Yani "sivriler" yokedilir, ılımlılar, kendilerine yeterli ve gerekli eziyet çektirildikten sonra kurtulurlardı.
Şimdi intihar etmeyenlere ya da temizlenmeyenlere sormak isterim: Asacak mısınız vuracak mısınız? Bu sefer kaç kişi? Ölçünüz ne olacak?
Vallahi samimi olarak soruyorum yahu, yok edilecekler arasında ben de var mıyım? Benim yaşım henüz elli yedi, gençliğimin hayrını görmeyecek miyim?
"Babıali'den ve üniversiteden silindir gibi geçmekle" mi yetineceksiniz, asfalta yapışanları tek tek kazıyacak mısınız?
Fuhuş dünyasıyla ilgili olanlar bilirler, bir "Karaköy işi" vardır o çevrelerde, bir de "Beyoğlu işi"...
Babacığım söyle şunu yahu, seninki "Ankara işi" mi olacak, "Santiago işi" ya da "Buenos Aires işi" mi?
Bir "adada toplama" usulü vardır, bir de "stadyum" yaklaşımı. Ada işini Türk ve Yunan cuntacıları severler, stadyum daha çok Şili ve Arjantin'de tercih edilir. (Darbeyi de "sezon dışı" yapacaksın ki futbol fikstürü olumsuz yönde etkilenmesin, lumpenler kıllanmasınlar, huzursuzluk çıkmasın.)
Birincisinde kulak çekilip bırakılır, ikincisinde takır takır götürülür tutuklular, cesetler üst üste yığılır.
Bizde örneğin yüce Atatürk'ün büyük Nutuk'u ezberletilir hapishanede, yani tutuklulara "hatim indirtilir"... Böylece kültürleri de artmış olur.
Bu arada Amerika'nın ve Avrupa'nın seni orada oturtacağını, "otuzlu yıllara" yani "otarşi" politikasına geri dönmene izin vereceğini, kendini dünyaya kapamanın mümkün olabileceğini de varsayıyorsun tabii... Aman, yığınakta yanlış yapma da...
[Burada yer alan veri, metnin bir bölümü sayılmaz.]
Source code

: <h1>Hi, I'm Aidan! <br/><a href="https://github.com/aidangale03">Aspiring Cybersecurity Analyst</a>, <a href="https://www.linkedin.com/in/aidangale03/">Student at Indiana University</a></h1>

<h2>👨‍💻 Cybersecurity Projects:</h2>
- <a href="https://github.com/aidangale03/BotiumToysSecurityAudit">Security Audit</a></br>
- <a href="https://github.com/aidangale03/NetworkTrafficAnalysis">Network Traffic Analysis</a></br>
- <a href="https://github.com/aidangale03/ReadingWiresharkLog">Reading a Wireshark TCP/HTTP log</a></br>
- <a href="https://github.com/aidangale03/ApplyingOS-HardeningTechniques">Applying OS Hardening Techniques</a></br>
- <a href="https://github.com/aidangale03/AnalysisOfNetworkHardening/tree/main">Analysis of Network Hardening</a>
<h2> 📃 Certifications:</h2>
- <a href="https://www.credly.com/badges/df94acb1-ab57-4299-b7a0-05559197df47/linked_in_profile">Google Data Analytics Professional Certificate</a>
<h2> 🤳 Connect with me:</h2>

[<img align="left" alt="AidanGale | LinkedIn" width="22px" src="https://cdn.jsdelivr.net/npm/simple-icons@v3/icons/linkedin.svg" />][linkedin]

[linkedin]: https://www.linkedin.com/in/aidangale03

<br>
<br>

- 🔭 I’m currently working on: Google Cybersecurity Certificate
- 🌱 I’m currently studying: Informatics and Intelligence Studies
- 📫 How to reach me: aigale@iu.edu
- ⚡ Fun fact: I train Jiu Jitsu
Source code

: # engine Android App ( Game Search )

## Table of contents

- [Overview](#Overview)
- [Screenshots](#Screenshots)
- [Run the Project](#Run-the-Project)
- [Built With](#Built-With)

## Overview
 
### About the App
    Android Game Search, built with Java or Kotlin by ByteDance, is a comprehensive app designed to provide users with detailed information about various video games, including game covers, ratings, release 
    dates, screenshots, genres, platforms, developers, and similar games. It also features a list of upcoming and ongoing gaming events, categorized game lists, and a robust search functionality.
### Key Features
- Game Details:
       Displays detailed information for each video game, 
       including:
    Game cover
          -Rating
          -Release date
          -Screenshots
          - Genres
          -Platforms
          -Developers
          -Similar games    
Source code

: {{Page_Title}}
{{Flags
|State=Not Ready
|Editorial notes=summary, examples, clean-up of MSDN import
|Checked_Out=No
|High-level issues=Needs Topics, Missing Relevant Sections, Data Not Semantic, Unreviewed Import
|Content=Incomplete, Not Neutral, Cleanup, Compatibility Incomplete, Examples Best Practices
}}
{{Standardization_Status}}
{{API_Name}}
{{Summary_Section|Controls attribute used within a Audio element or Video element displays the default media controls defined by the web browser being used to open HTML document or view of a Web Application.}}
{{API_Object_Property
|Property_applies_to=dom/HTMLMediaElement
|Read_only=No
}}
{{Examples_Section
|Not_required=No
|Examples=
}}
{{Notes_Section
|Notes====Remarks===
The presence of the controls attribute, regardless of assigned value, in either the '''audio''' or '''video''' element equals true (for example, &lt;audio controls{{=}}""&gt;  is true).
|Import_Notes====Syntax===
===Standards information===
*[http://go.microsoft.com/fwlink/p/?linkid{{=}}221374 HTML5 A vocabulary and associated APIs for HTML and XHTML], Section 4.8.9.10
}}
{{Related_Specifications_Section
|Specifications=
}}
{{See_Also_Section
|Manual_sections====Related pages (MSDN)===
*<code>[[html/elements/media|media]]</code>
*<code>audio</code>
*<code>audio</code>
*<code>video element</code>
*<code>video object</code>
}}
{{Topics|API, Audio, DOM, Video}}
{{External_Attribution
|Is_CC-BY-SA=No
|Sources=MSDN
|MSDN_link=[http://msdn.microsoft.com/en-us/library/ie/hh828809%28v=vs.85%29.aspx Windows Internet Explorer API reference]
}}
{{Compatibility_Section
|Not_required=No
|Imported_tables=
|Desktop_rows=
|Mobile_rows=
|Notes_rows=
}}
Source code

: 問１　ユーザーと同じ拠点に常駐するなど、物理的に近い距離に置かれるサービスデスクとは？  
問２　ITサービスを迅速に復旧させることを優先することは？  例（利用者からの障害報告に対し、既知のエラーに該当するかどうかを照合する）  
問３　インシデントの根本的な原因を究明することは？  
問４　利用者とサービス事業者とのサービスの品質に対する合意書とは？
Evet arkadaş, nasıl bir iyilik düşünüyorsun, kime nasıl bir "güzellik" yapacaksın?
Bülent Arınç'ı öldüreceksin, onu anladık da, başka kimleri?
Elbette altına "ıslak ya da kuru imza" atacak değilsin de, bir şekilde bildir. Örneğin, cep telefonumu dinlerken araya dıt dıt dıt bir saplama yap, ben mesajı çözerim.
İstersen bir kâğıda yaz, polis memurlarına söylerim, ağzından alırlar. Ama fazla tükürükleme.